● AIM OF THE EXERCISE: Read through the entries below and return each line with the word "setExcalidrawAPI".

Source data:
___

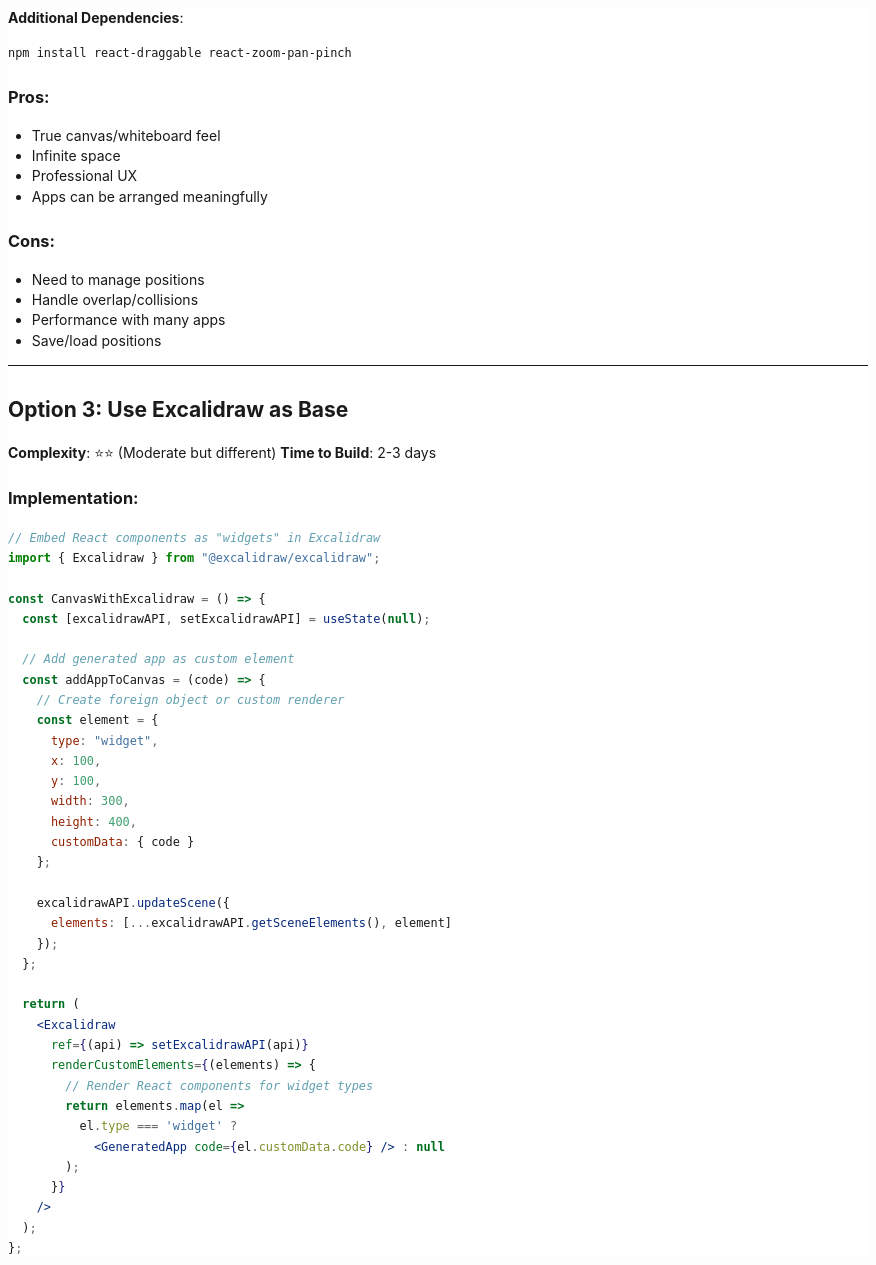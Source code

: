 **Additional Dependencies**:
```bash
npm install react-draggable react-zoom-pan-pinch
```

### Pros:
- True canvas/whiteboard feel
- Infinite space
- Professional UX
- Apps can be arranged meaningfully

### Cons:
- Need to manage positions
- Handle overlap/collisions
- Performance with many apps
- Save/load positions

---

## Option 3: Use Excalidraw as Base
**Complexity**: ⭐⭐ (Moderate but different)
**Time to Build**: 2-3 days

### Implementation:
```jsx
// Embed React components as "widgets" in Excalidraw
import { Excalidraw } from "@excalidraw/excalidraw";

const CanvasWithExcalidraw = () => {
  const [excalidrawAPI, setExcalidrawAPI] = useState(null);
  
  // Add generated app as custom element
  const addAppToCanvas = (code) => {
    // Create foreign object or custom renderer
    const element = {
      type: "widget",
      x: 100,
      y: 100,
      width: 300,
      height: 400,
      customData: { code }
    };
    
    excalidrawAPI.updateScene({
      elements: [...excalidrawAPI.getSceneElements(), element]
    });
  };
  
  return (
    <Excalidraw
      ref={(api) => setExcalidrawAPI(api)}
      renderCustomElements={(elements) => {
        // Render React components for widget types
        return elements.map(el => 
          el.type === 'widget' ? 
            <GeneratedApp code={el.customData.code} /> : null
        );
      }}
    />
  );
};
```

___

● TASK RESULT:
  const [excalidrawAPI, setExcalidrawAPI] = useState(null);
      ref={(api) => setExcalidrawAPI(api)}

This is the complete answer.